▸ Task: A faithful, complete copy of the records is required.

▸ Data records:

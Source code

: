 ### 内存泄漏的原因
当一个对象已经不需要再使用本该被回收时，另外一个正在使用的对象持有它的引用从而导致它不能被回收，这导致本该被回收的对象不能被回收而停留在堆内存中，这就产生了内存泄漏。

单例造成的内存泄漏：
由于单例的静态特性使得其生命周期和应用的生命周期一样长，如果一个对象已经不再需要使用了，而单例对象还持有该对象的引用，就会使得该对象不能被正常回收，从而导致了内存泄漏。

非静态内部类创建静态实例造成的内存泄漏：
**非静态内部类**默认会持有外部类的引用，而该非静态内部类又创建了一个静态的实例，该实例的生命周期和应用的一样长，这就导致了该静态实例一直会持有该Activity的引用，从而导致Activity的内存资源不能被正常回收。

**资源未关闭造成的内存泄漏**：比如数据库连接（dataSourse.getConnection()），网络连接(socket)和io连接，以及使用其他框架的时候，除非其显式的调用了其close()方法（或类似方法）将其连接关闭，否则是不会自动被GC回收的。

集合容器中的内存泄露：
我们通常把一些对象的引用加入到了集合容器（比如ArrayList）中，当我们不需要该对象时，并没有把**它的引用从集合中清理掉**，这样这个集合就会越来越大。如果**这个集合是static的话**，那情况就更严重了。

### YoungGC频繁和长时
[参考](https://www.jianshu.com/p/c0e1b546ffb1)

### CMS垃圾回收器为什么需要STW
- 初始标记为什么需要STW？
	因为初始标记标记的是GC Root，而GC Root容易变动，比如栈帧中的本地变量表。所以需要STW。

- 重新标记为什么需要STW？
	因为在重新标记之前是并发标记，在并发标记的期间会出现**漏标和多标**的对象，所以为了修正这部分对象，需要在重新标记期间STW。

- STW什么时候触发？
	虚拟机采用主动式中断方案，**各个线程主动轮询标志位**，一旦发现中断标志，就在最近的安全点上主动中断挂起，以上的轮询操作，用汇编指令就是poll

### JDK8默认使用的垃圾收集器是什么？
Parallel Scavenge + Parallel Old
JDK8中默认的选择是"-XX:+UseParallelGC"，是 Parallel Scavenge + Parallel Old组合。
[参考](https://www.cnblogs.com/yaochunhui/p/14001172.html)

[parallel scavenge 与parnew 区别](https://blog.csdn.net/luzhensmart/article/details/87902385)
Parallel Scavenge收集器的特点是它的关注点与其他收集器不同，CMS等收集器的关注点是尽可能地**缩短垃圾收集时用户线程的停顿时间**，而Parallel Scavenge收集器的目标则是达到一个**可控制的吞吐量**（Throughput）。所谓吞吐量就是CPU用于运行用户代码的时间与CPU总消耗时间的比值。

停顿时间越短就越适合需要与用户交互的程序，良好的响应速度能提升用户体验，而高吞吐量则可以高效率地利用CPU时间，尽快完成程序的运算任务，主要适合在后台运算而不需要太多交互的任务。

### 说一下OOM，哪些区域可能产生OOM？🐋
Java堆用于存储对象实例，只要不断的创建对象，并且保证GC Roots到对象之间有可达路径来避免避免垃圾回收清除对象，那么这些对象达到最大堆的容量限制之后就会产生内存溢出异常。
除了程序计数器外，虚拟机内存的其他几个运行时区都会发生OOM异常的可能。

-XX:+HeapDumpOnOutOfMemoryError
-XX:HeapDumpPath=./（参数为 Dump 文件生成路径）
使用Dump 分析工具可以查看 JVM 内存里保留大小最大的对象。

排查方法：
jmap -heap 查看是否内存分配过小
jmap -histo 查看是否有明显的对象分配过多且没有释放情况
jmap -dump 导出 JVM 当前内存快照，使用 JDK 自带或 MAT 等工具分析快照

▸ Exercise answer:
Source code

: ### 内存泄漏的原因
当一个对象已经不需要再使用本该被回收时，另外一个正在使用的对象持有它的引用从而导致它不能被回收，这导致本该被回收的对象不能被回收而停留在堆内存中，这就产生了内存泄漏。

单例造成的内存泄漏：
由于单例的静态特性使得其生命周期和应用的生命周期一样长，如果一个对象已经不再需要使用了，而单例对象还持有该对象的引用，就会使得该对象不能被正常回收，从而导致了内存泄漏。

非静态内部类创建静态实例造成的内存泄漏：
**非静态内部类**默认会持有外部类的引用，而该非静态内部类又创建了一个静态的实例，该实例的生命周期和应用的一样长，这就导致了该静态实例一直会持有该Activity的引用，从而导致Activity的内存资源不能被正常回收。

**资源未关闭造成的内存泄漏**：比如数据库连接（dataSourse.getConnection()），网络连接(socket)和io连接，以及使用其他框架的时候，除非其显式的调用了其close()方法（或类似方法）将其连接关闭，否则是不会自动被GC回收的。

集合容器中的内存泄露：
我们通常把一些对象的引用加入到了集合容器（比如ArrayList）中，当我们不需要该对象时，并没有把**它的引用从集合中清理掉**，这样这个集合就会越来越大。如果**这个集合是static的话**，那情况就更严重了。

### YoungGC频繁和长时
[参考](https://www.jianshu.com/p/c0e1b546ffb1)

### CMS垃圾回收器为什么需要STW
- 初始标记为什么需要STW？
	因为初始标记标记的是GC Root，而GC Root容易变动，比如栈帧中的本地变量表。所以需要STW。

- 重新标记为什么需要STW？
	因为在重新标记之前是并发标记，在并发标记的期间会出现**漏标和多标**的对象，所以为了修正这部分对象，需要在重新标记期间STW。

- STW什么时候触发？
	虚拟机采用主动式中断方案，**各个线程主动轮询标志位**，一旦发现中断标志，就在最近的安全点上主动中断挂起，以上的轮询操作，用汇编指令就是poll

### JDK8默认使用的垃圾收集器是什么？
Parallel Scavenge + Parallel Old
JDK8中默认的选择是"-XX:+UseParallelGC"，是 Parallel Scavenge + Parallel Old组合。
[参考](https://www.cnblogs.com/yaochunhui/p/14001172.html)

[parallel scavenge 与parnew 区别](https://blog.csdn.net/luzhensmart/article/details/87902385)
Parallel Scavenge收集器的特点是它的关注点与其他收集器不同，CMS等收集器的关注点是尽可能地**缩短垃圾收集时用户线程的停顿时间**，而Parallel Scavenge收集器的目标则是达到一个**可控制的吞吐量**（Throughput）。所谓吞吐量就是CPU用于运行用户代码的时间与CPU总消耗时间的比值。

停顿时间越短就越适合需要与用户交互的程序，良好的响应速度能提升用户体验，而高吞吐量则可以高效率地利用CPU时间，尽快完成程序的运算任务，主要适合在后台运算而不需要太多交互的任务。

### 说一下OOM，哪些区域可能产生OOM？🐋
Java堆用于存储对象实例，只要不断的创建对象，并且保证GC Roots到对象之间有可达路径来避免避免垃圾回收清除对象，那么这些对象达到最大堆的容量限制之后就会产生内存溢出异常。
除了程序计数器外，虚拟机内存的其他几个运行时区都会发生OOM异常的可能。

-XX:+HeapDumpOnOutOfMemoryError
-XX:HeapDumpPath=./（参数为 Dump 文件生成路径）
使用Dump 分析工具可以查看 JVM 内存里保留大小最大的对象。

排查方法：
jmap -heap 查看是否内存分配过小
jmap -histo 查看是否有明显的对象分配过多且没有释放情况
jmap -dump 导出 JVM 当前内存快照，使用 JDK 自带或 MAT 等工具分析快照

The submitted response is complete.